Exact reproduction required: the lines below from the line with "algebraic spaces over" to the line with "U$ is an fppf", both ends included, and no others.

Segment Open

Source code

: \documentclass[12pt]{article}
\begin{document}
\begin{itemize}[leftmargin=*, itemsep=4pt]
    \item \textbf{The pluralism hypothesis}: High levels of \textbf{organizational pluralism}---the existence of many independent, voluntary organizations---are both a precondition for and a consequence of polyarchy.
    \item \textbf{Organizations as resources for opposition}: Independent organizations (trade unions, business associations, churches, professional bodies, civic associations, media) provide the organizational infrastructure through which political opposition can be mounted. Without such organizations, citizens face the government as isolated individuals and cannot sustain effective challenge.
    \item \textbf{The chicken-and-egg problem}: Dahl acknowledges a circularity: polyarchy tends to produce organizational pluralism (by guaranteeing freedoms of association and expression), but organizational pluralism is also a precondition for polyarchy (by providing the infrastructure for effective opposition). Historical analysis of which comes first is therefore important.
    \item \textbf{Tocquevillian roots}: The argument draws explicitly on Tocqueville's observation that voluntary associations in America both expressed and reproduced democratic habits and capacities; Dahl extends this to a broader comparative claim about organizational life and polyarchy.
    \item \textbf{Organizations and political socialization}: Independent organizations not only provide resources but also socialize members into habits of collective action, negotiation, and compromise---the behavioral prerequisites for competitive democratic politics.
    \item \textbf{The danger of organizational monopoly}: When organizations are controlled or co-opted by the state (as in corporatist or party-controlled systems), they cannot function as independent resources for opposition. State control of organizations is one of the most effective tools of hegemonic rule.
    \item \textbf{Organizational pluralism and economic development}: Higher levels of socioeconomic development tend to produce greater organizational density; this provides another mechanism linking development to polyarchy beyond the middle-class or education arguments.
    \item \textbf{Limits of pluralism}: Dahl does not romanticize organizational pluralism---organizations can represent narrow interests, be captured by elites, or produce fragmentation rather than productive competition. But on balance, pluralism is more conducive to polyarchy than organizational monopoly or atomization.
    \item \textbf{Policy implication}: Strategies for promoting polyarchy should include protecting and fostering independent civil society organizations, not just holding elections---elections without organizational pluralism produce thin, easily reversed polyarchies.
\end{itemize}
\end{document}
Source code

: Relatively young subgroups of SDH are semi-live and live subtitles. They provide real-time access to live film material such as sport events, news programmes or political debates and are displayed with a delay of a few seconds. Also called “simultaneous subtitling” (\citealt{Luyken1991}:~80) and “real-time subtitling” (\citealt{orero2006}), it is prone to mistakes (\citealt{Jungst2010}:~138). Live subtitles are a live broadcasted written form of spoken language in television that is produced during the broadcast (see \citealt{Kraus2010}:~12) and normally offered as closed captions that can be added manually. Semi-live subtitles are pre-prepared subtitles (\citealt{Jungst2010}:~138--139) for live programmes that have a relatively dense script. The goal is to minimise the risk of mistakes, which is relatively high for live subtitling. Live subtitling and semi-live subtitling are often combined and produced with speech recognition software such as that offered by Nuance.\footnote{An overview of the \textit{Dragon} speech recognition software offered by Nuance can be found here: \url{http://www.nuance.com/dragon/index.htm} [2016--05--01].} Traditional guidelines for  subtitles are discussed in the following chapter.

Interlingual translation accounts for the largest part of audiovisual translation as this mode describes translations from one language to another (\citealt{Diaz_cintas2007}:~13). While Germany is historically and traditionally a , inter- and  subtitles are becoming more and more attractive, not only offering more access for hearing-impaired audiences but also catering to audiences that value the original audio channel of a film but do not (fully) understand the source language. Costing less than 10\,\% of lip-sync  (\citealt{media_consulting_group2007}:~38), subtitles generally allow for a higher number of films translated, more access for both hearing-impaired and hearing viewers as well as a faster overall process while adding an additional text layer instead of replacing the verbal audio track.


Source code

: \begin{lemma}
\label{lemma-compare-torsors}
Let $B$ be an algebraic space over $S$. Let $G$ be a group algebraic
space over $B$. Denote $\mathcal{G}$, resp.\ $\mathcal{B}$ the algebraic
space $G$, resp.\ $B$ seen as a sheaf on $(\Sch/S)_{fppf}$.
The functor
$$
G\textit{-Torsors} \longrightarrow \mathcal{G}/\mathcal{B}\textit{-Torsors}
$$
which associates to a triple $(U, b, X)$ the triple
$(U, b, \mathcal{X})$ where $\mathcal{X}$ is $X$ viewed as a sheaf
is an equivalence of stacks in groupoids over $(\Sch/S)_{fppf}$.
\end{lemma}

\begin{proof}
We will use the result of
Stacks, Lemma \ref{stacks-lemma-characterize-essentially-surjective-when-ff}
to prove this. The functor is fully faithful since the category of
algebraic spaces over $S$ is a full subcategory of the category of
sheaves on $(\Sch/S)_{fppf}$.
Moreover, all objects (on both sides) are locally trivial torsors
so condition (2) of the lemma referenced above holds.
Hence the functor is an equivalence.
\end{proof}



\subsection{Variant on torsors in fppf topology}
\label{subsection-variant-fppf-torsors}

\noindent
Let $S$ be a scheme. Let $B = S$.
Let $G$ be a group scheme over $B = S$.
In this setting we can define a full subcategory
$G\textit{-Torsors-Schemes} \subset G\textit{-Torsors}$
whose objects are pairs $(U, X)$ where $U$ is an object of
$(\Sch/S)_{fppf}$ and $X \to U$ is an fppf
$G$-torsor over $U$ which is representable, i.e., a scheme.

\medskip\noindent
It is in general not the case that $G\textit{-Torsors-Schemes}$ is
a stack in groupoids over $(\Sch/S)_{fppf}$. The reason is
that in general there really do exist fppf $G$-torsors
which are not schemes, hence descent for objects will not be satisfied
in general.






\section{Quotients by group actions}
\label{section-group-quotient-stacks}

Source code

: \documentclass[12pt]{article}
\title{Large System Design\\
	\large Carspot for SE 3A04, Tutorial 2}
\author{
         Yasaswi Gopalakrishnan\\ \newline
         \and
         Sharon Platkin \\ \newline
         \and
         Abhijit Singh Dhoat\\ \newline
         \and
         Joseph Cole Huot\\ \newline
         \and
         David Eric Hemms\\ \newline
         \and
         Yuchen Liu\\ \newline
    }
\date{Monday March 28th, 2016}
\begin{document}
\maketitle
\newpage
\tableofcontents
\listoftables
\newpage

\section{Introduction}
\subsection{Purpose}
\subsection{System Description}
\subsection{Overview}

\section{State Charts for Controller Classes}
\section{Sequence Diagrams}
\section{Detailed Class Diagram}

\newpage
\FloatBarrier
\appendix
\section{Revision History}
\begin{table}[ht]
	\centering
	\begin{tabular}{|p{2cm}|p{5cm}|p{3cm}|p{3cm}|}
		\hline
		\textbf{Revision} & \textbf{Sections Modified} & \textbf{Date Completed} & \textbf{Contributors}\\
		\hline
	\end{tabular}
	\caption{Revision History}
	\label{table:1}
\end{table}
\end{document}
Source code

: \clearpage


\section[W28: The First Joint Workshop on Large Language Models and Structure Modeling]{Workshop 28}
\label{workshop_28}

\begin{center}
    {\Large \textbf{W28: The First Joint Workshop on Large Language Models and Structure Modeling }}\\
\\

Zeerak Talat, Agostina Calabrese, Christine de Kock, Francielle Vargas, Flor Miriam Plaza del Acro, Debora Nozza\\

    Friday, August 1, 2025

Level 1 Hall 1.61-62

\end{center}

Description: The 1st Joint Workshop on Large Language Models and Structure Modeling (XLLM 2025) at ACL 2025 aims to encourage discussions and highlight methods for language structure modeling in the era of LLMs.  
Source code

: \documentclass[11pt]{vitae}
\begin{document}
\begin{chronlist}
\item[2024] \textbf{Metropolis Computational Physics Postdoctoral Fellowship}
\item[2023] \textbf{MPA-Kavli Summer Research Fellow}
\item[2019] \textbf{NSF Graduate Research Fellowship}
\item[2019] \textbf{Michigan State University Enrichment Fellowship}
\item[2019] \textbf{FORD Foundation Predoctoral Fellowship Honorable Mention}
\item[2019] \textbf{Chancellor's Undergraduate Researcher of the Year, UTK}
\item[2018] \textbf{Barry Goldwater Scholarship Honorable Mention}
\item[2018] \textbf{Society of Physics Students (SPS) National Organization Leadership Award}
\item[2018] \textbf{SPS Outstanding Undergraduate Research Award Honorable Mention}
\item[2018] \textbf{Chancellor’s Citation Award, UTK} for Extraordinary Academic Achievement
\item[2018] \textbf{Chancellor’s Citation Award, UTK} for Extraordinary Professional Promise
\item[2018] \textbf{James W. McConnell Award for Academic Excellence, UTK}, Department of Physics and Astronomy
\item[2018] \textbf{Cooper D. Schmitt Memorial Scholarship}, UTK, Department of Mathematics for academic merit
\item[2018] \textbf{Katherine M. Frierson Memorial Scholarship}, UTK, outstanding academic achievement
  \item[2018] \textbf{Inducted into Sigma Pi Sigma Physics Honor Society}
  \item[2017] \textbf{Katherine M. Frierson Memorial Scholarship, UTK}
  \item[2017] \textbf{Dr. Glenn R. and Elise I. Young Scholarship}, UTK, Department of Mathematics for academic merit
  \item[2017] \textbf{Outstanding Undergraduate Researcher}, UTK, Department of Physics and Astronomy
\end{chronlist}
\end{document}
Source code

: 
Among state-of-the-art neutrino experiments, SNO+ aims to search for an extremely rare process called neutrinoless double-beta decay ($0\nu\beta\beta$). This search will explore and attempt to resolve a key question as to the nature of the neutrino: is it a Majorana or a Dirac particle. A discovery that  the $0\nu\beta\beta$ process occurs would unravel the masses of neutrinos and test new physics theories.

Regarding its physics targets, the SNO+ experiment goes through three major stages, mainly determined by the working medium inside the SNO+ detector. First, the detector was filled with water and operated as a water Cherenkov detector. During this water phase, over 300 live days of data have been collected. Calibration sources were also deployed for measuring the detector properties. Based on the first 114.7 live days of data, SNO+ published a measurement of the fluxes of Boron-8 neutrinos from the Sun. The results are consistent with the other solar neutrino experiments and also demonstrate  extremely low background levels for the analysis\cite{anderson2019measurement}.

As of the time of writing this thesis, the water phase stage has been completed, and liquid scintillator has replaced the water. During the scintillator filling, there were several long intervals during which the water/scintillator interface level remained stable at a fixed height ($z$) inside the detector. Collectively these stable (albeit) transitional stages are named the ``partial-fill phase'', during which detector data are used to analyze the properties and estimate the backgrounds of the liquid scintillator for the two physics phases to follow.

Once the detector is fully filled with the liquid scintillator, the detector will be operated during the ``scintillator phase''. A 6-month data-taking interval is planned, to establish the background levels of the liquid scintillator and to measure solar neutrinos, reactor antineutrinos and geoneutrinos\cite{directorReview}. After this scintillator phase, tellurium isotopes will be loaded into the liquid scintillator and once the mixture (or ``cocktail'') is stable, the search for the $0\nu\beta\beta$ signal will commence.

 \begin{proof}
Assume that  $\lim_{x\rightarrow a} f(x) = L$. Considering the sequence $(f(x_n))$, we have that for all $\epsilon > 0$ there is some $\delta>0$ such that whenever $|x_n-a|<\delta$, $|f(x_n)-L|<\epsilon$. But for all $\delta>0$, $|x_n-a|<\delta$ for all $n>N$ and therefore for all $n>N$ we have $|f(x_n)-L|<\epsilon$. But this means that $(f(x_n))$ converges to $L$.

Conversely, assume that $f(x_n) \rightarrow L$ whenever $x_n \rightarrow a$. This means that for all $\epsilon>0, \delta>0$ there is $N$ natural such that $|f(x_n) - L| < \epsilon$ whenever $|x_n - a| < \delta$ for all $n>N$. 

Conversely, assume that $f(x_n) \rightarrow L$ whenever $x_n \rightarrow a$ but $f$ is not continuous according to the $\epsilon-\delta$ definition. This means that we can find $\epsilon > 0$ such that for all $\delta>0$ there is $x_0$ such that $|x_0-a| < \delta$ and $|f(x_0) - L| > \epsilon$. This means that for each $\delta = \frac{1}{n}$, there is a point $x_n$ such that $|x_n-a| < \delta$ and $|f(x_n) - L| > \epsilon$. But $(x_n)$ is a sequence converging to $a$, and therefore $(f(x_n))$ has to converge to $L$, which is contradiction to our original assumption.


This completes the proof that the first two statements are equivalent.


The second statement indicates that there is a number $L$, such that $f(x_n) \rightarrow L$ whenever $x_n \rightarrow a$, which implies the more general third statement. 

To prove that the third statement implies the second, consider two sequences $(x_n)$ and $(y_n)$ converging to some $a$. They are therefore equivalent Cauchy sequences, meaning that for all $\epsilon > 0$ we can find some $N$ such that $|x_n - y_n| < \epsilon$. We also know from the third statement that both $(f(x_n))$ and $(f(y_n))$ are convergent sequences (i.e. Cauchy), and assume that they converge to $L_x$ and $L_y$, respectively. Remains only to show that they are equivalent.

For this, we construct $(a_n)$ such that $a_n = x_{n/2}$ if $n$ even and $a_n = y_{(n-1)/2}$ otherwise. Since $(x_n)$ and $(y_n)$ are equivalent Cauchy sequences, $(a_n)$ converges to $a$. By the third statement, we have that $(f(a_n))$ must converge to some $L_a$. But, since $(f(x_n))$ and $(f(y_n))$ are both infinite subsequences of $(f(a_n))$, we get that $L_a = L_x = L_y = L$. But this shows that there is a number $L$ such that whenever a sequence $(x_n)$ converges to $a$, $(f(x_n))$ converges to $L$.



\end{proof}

Segment Closed

_ANSWER TO THIS EXERCISE:_
algebraic spaces over $S$ is a full subcategory of the category of
sheaves on $(\Sch/S)_{fppf}$.
Moreover, all objects (on both sides) are locally trivial torsors
so condition (2) of the lemma referenced above holds.
Hence the functor is an equivalence.
\end{proof}



\subsection{Variant on torsors in fppf topology}
\label{subsection-variant-fppf-torsors}

\noindent
Let $S$ be a scheme. Let $B = S$.
Let $G$ be a group scheme over $B = S$.
In this setting we can define a full subcategory
$G\textit{-Torsors-Schemes} \subset G\textit{-Torsors}$
whose objects are pairs $(U, X)$ where $U$ is an object of
$(\Sch/S)_{fppf}$ and $X \to U$ is an fppf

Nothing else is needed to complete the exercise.